(Stored data)
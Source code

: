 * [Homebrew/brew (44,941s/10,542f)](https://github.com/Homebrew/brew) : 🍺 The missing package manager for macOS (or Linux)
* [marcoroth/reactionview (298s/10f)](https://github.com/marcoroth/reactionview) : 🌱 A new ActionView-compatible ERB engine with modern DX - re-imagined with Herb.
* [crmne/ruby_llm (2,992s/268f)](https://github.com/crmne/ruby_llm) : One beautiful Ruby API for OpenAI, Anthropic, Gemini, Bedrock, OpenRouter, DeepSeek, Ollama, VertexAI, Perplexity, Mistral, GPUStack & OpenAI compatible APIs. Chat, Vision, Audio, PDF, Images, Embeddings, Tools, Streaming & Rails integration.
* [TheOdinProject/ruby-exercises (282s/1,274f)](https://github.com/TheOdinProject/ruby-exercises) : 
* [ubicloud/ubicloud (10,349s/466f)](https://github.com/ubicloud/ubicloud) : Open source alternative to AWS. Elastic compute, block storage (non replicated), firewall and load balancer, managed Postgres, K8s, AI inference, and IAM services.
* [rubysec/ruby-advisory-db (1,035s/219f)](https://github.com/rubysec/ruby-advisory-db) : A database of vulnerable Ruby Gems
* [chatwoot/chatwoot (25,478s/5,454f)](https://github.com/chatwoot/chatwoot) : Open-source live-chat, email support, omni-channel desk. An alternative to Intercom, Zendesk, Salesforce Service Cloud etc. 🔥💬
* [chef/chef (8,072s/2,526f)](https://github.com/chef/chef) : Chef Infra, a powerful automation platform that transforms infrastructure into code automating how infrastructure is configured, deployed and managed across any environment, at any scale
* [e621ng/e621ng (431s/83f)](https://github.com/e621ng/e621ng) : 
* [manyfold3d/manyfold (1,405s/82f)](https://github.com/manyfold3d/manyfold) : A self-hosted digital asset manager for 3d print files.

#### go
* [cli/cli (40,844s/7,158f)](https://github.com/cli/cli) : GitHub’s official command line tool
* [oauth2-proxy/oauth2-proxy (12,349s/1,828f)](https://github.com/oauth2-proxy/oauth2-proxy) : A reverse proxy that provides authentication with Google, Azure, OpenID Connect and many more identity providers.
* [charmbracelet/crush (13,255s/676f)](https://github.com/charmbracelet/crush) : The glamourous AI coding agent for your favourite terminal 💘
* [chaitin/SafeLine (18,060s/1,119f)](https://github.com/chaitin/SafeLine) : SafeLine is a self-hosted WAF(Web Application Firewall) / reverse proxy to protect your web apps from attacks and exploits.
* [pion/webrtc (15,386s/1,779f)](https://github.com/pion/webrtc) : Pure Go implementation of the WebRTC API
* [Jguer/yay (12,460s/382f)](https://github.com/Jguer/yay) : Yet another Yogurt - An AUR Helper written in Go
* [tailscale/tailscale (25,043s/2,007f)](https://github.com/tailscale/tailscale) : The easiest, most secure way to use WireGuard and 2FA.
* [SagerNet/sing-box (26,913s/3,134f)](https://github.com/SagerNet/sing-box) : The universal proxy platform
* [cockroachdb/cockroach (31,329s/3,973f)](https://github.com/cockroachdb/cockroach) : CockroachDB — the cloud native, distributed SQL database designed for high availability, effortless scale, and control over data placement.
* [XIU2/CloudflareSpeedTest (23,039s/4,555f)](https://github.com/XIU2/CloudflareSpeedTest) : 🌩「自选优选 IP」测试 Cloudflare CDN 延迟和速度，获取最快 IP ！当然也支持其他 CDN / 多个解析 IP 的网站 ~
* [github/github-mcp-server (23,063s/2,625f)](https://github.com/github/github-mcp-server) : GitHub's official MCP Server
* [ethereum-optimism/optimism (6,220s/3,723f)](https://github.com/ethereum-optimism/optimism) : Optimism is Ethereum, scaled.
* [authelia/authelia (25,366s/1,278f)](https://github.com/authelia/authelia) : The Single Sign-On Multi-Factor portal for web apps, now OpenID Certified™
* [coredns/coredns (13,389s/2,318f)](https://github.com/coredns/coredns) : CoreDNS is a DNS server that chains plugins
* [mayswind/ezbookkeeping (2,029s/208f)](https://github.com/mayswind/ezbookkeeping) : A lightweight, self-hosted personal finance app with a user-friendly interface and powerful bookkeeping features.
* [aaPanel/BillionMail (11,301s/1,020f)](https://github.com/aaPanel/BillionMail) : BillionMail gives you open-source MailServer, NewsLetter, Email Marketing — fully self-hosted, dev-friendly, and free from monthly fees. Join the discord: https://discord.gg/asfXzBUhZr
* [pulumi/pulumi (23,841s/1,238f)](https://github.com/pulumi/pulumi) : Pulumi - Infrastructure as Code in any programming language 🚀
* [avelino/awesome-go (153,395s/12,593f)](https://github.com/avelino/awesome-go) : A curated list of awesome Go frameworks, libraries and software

WORK TO BE COMPLETED
Please print the records above exactly, leaving nothing out.

YOUR SOLUTION
Source code

: * [Homebrew/brew (44,941s/10,542f)](https://github.com/Homebrew/brew) : 🍺 The missing package manager for macOS (or Linux)
* [marcoroth/reactionview (298s/10f)](https://github.com/marcoroth/reactionview) : 🌱 A new ActionView-compatible ERB engine with modern DX - re-imagined with Herb.
* [crmne/ruby_llm (2,992s/268f)](https://github.com/crmne/ruby_llm) : One beautiful Ruby API for OpenAI, Anthropic, Gemini, Bedrock, OpenRouter, DeepSeek, Ollama, VertexAI, Perplexity, Mistral, GPUStack & OpenAI compatible APIs. Chat, Vision, Audio, PDF, Images, Embeddings, Tools, Streaming & Rails integration.
* [TheOdinProject/ruby-exercises (282s/1,274f)](https://github.com/TheOdinProject/ruby-exercises) : 
* [ubicloud/ubicloud (10,349s/466f)](https://github.com/ubicloud/ubicloud) : Open source alternative to AWS. Elastic compute, block storage (non replicated), firewall and load balancer, managed Postgres, K8s, AI inference, and IAM services.
* [rubysec/ruby-advisory-db (1,035s/219f)](https://github.com/rubysec/ruby-advisory-db) : A database of vulnerable Ruby Gems
* [chatwoot/chatwoot (25,478s/5,454f)](https://github.com/chatwoot/chatwoot) : Open-source live-chat, email support, omni-channel desk. An alternative to Intercom, Zendesk, Salesforce Service Cloud etc. 🔥💬
* [chef/chef (8,072s/2,526f)](https://github.com/chef/chef) : Chef Infra, a powerful automation platform that transforms infrastructure into code automating how infrastructure is configured, deployed and managed across any environment, at any scale
* [e621ng/e621ng (431s/83f)](https://github.com/e621ng/e621ng) : 
* [manyfold3d/manyfold (1,405s/82f)](https://github.com/manyfold3d/manyfold) : A self-hosted digital asset manager for 3d print files.

#### go
* [cli/cli (40,844s/7,158f)](https://github.com/cli/cli) : GitHub’s official command line tool
* [oauth2-proxy/oauth2-proxy (12,349s/1,828f)](https://github.com/oauth2-proxy/oauth2-proxy) : A reverse proxy that provides authentication with Google, Azure, OpenID Connect and many more identity providers.
* [charmbracelet/crush (13,255s/676f)](https://github.com/charmbracelet/crush) : The glamourous AI coding agent for your favourite terminal 💘
* [chaitin/SafeLine (18,060s/1,119f)](https://github.com/chaitin/SafeLine) : SafeLine is a self-hosted WAF(Web Application Firewall) / reverse proxy to protect your web apps from attacks and exploits.
* [pion/webrtc (15,386s/1,779f)](https://github.com/pion/webrtc) : Pure Go implementation of the WebRTC API
* [Jguer/yay (12,460s/382f)](https://github.com/Jguer/yay) : Yet another Yogurt - An AUR Helper written in Go
* [tailscale/tailscale (25,043s/2,007f)](https://github.com/tailscale/tailscale) : The easiest, most secure way to use WireGuard and 2FA.
* [SagerNet/sing-box (26,913s/3,134f)](https://github.com/SagerNet/sing-box) : The universal proxy platform
* [cockroachdb/cockroach (31,329s/3,973f)](https://github.com/cockroachdb/cockroach) : CockroachDB — the cloud native, distributed SQL database designed for high availability, effortless scale, and control over data placement.
* [XIU2/CloudflareSpeedTest (23,039s/4,555f)](https://github.com/XIU2/CloudflareSpeedTest) : 🌩「自选优选 IP」测试 Cloudflare CDN 延迟和速度，获取最快 IP ！当然也支持其他 CDN / 多个解析 IP 的网站 ~
* [github/github-mcp-server (23,063s/2,625f)](https://github.com/github/github-mcp-server) : GitHub's official MCP Server
* [ethereum-optimism/optimism (6,220s/3,723f)](https://github.com/ethereum-optimism/optimism) : Optimism is Ethereum, scaled.
* [authelia/authelia (25,366s/1,278f)](https://github.com/authelia/authelia) : The Single Sign-On Multi-Factor portal for web apps, now OpenID Certified™
* [coredns/coredns (13,389s/2,318f)](https://github.com/coredns/coredns) : CoreDNS is a DNS server that chains plugins
* [mayswind/ezbookkeeping (2,029s/208f)](https://github.com/mayswind/ezbookkeeping) : A lightweight, self-hosted personal finance app with a user-friendly interface and powerful bookkeeping features.
* [aaPanel/BillionMail (11,301s/1,020f)](https://github.com/aaPanel/BillionMail) : BillionMail gives you open-source MailServer, NewsLetter, Email Marketing — fully self-hosted, dev-friendly, and free from monthly fees. Join the discord: https://discord.gg/asfXzBUhZr
* [pulumi/pulumi (23,841s/1,238f)](https://github.com/pulumi/pulumi) : Pulumi - Infrastructure as Code in any programming language 🚀
* [avelino/awesome-go (153,395s/12,593f)](https://github.com/avelino/awesome-go) : A curated list of awesome Go frameworks, libraries and software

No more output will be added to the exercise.